---- TASK INPUT

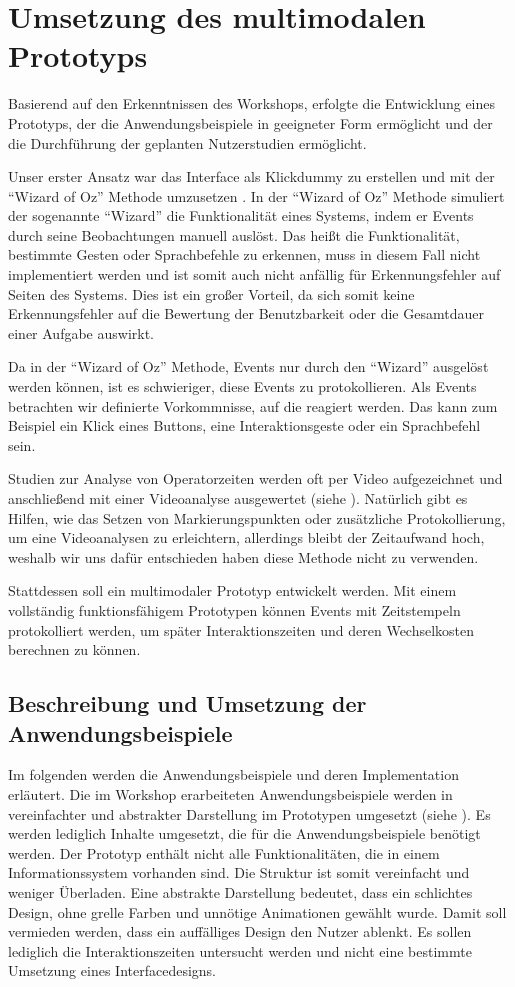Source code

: \chapter[Multimodaler Prototyp]{Umsetzung des multimodalen Prototyps}\label{cha:Prototyp}
Basierend auf den Erkenntnissen des Workshops, erfolgte die Entwicklung eines Prototyps, der die Anwendungsbeispiele in geeigneter Form ermöglicht und der die Durchführung der geplanten Nutzerstudien ermöglicht.

Unser erster Ansatz war das Interface als Klickdummy zu erstellen und mit der "`Wizard of Oz"' Methode umzusetzen \citep{salber1993applying}. 
In der "`Wizard of Oz"' Methode simuliert der sogenannte "`Wizard"' die Funktionalität eines Systems, indem er Events durch seine Beobachtungen manuell auslöst. 
Das heißt die Funktionalität, bestimmte Gesten oder Sprachbefehle zu erkennen, muss in diesem Fall nicht implementiert werden und ist somit auch nicht anfällig für Erkennungsfehler auf Seiten des Systems. 
Dies ist ein großer Vorteil, da sich somit keine Erkennungsfehler auf die Bewertung der Benutzbarkeit oder die Gesamtdauer einer Aufgabe auswirkt.

Da in der "`Wizard of Oz"' Methode, Events nur durch den "`Wizard"' ausgelöst werden können, ist es schwieriger, diese Events zu protokollieren. Als Events betrachten wir definierte Vorkommnisse, auf die reagiert werden. 
Das kann zum Beispiel ein Klick eines Buttons, eine Interaktionsgeste oder ein Sprachbefehl sein.

Studien zur Analyse von Operatorzeiten werden oft per Video aufgezeichnet und anschließend mit einer Videoanalyse ausgewertet (siehe \citep{SchneegaB_2011, how2005optimizing}). 
Natürlich gibt es Hilfen, wie das Setzen von Markierungspunkten oder zusätzliche Protokollierung, um eine Videoanalysen zu erleichtern, allerdings bleibt der Zeitaufwand hoch, weshalb wir uns dafür entschieden haben diese Methode nicht zu verwenden. 

Stattdessen soll ein multimodaler Prototyp entwickelt werden. 
Mit einem vollständig funktionsfähigem Prototypen können Events mit Zeitstempeln protokolliert werden, um später Interaktionszeiten und deren Wechselkosten berechnen zu können. 
\clearpage
\section[Anwendungsbeispiele]{Beschreibung und Umsetzung der Anwendungsbeispiele}
Im folgenden werden die Anwendungsbeispiele und deren Implementation erläutert.
Die im Workshop erarbeiteten Anwendungsbeispiele werden in vereinfachter und abstrakter Darstellung im Prototypen umgesetzt (siehe ). 
Es werden lediglich Inhalte umgesetzt, die für die Anwendungsbeispiele benötigt werden. 
Der Prototyp enthält nicht alle Funktionalitäten, die in einem Informationssystem vorhanden sind. 
Die Struktur ist somit vereinfacht und weniger Überladen. 
Eine abstrakte Darstellung bedeutet, dass ein schlichtes Design, ohne grelle Farben und unnötige Animationen gewählt wurde.
Damit soll vermieden werden, dass ein auffälliges Design den Nutzer ablenkt. 
Es sollen lediglich die Interaktionszeiten untersucht werden und nicht eine bestimmte Umsetzung eines Interfacedesigns.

--------

TASK DIRECTIONS: For the string "Interaktionszeiten", show each line of the listing where it appears.

SOLUTION:
Mit einem vollständig funktionsfähigem Prototypen können Events mit Zeitstempeln protokolliert werden, um später Interaktionszeiten und deren Wechselkosten berechnen zu können. 
Es sollen lediglich die Interaktionszeiten untersucht werden und nicht eine bestimmte Umsetzung eines Interfacedesigns.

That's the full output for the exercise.